片方をルークに渡して、ゆったりとした雰囲気の中で話を進めることにした。
「それで、何のお話かな? ジェラードさんと何かあったの?」
「はい、ジェラードさんから少し話を伺いまして。
……私の故郷、クレントスの話なんですが」
――辺境都市クレントス。
私が転生してきた場所の、すぐ側にあった街。そしてルークが生まれ育った街だ。
この王都からは3週間ほどの距離があり、かなり遠い場所ということになる。
……思えば遠くに来たものだ。
「クレントスの? ジェラードさんは『時事』って言ってたけど、何だろ」
「情報を得たので共有しておきたかった、ということでした。
特に何がどうというか……どうすることもできないというか、そんな話ではあるのですが」
「ふぅん……? それで、何があったの?」
「何でもクレントスに、王政に対する反乱分子が集まってきているそうなんです。
まだ具体的な行動は起こしていないらしいのですが、それに対抗すべく王国も動き始めているとか」
「反乱分子……?
平和な国に見えて、やっぱりそういうのもあるんだ――」
――と言い掛けて、そういえばと思い出す。
この国の王様、他国への侵略を考えているんだよね。実際のところ、裏では何があるのか分からないものだ。

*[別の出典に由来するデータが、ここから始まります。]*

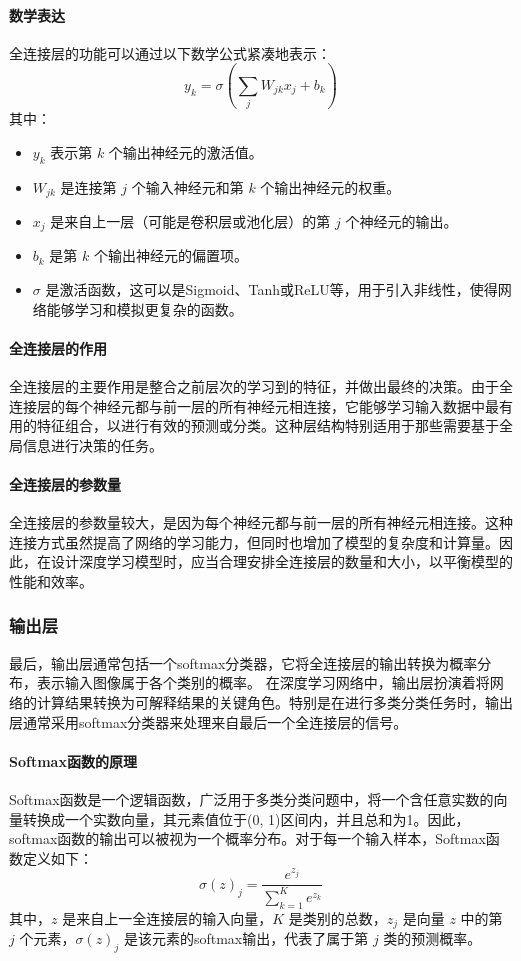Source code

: \documentclass[a4paper,12pt]{article}
\begin{document}
\paragraph{数学表达}
全连接层的功能可以通过以下数学公式紧凑地表示：
\[
y_k = \sigma\left(\sum_{j} W_{jk} x_j + b_k\right)
\]
其中：
\begin{itemize}
	\item \( y_k \) 表示第 \( k \) 个输出神经元的激活值。
	\item \( W_{jk} \) 是连接第 \( j \) 个输入神经元和第 \( k \) 个输出神经元的权重。
	\item \( x_j \) 是来自上一层（可能是卷积层或池化层）的第 \( j \) 个神经元的输出。
	\item \( b_k \) 是第 \( k \) 个输出神经元的偏置项。
	\item \( \sigma \) 是激活函数，这可以是Sigmoid、Tanh或ReLU等，用于引入非线性，使得网络能够学习和模拟更复杂的函数。
\end{itemize}

\paragraph{全连接层的作用}
全连接层的主要作用是整合之前层次的学习到的特征，并做出最终的决策。由于全连接层的每个神经元都与前一层的所有神经元相连接，它能够学习输入数据中最有用的特征组合，以进行有效的预测或分类。这种层结构特别适用于那些需要基于全局信息进行决策的任务。

\paragraph{全连接层的参数量}
全连接层的参数量较大，是因为每个神经元都与前一层的所有神经元相连接。这种连接方式虽然提高了网络的学习能力，但同时也增加了模型的复杂度和计算量。因此，在设计深度学习模型时，应当合理安排全连接层的数量和大小，以平衡模型的性能和效率。


\subsubsection*{输出层}
最后，输出层通常包括一个softmax分类器，它将全连接层的输出转换为概率分布，表示输入图像属于各个类别的概率。
在深度学习网络中，输出层扮演着将网络的计算结果转换为可解释结果的关键角色。特别是在进行多类分类任务时，输出层通常采用softmax分类器来处理来自最后一个全连接层的信号。

\paragraph{Softmax函数的原理}
Softmax函数是一个逻辑函数，广泛用于多类分类问题中，将一个含任意实数的向量转换成一个实数向量，其元素值位于(0, 1)区间内，并且总和为1。因此，softmax函数的输出可以被视为一个概率分布。对于每一个输入样本，Softmax函数定义如下：
\[
\sigma(z)_j = \frac{e^{z_j}}{\sum_{k=1}^K e^{z_k}}
\]
其中，\( z \) 是来自上一全连接层的输入向量，\( K \) 是类别的总数，\( z_j \) 是向量 \( z \) 中的第 \( j \) 个元素，\( \sigma(z)_j \) 是该元素的softmax输出，代表了属于第 \( j \) 类的预测概率。
\end{document}
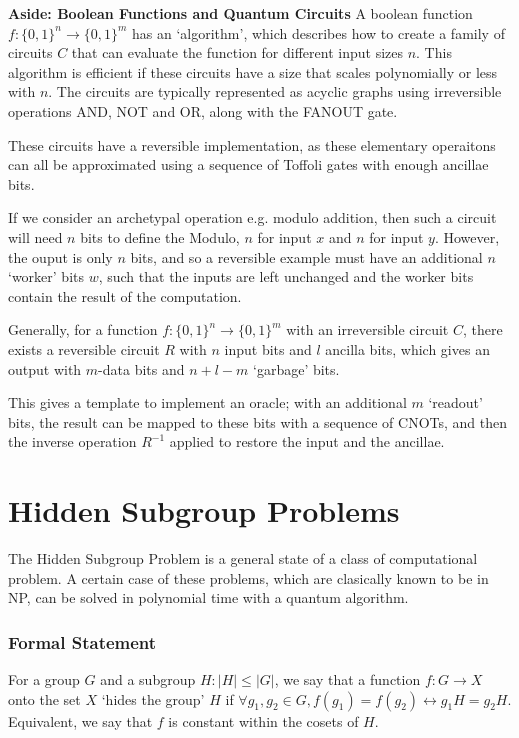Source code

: \documentclass[11pt]{article}
\begin{document}
\hrulefill

\textbf{Aside: Boolean Functions and Quantum Circuits}
A boolean function $f : \{0,1\}^{n}\rightarrow\{0,1\}^{m}$ has an `algorithm', which describes how to create a family of circuits $C$ that can evaluate the function for different input sizes $n$. This algorithm is efficient if these circuits have a size that scales polynomially or less with $n$. The circuits are typically represented as acyclic graphs using irreversible operations AND, NOT and OR, along with the FANOUT gate.

These circuits have a reversible implementation, as these elementary operaitons can all be approximated using a sequence of Toffoli gates with enough ancillae bits.

If we consider an archetypal operation e.g. modulo addition, then such a circuit will need $n$ bits to define the Modulo, $n$ for input $x$ and $n$ for input $y$. However, the ouput is only $n$ bits, and so a reversible example must have an additional $n$ `worker' bits $w$, such that the inputs are left unchanged and the worker bits contain the result of the computation.

Generally, for a function $f : \{0,1\}^{n}\rightarrow\{0,1\}^{m}$ with an irreversible circuit $C$, there exists a reversible circuit $R$ with $n$ input bits and $l$ ancilla bits, which gives an output with $m$-data bits and $n+l-m$ `garbage' bits.

This gives a template to implement an oracle; with an additional $m$ `readout' bits, the result can be mapped to these bits with a sequence of CNOTs, and then the inverse operation $R^{-1}$ applied to restore the input and the ancillae.

\hrulefill

\section{Hidden Subgroup Problems}

The Hidden Subgroup Problem is a general state of a class of computational problem. A certain case of these problems, which are clasically known to be in NP, can be solved in polynomial time with a quantum algorithm.

\subsubsection*{Formal Statement}
For a group $G$ and a subgroup $H : \vert H\vert \leq \vert G\vert$, we say that a function $f: G\rightarrow X$ onto the set $X$ `hides the group' $H$ if $\forall g_{1},g_{2}\in G, f(g_{1})=f(g_{2}) \leftrightarrow g_{1}H=g_{2}H$. Equivalent, we say that $f$ is constant within the cosets of $H$.
\end{document}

「そしてそのリーダーの名前は、アイーシャ・ルクス・アドリエンヌ……という方です」
「へー、女性なんだ――って、アイーシャ? ……え? ……もしかして、アイーシャさん……?」
「はい。信じられませんが、そのようで……」
アイーシャさんとは、クレントスで私が脚を治してあげたお婆さんだ。
そしてそのお礼に、私に立派な杖をくれた人。
『これはね、私の支援者に取り寄せてもらったの。脚を治してもらってからね、私にもやりたいことが出来たのよ』
『私も結構な野心家なのよ? 毒を食らわば皿まで。そうそう、アイナさん、ヴィクトリア様にちょっかいを出されていたんでしょう?』
『私の恩人にちょっかいを出すなんて、誰であろうと許しませんからね。うふふ、アイナさんがこの街に戻って来たとき、どうなっているかしらね……?』
――記憶を辿れば、確かにアイーシャさんは別れ際に物騒なことを言っていた。
まさか、そんなに大それたことをするなんて……?
ルークの顔を見てみれば、自分で言っておいて信じられない――そんな顔をしていた。
私は先の言葉を本人から聞いてはいたけど、ルークとしてはアイーシャさんがそんなことをするなんて思いもよらないだろう。
「うーん……。アイーシャさんは没落貴族の方で、ルイサさん曰く『悪い連中』が接触を持とうとしていたそうなんだよね」
『悪い連中』……というのは、今の流れでは『王政への反乱分子』……ということになるだろう。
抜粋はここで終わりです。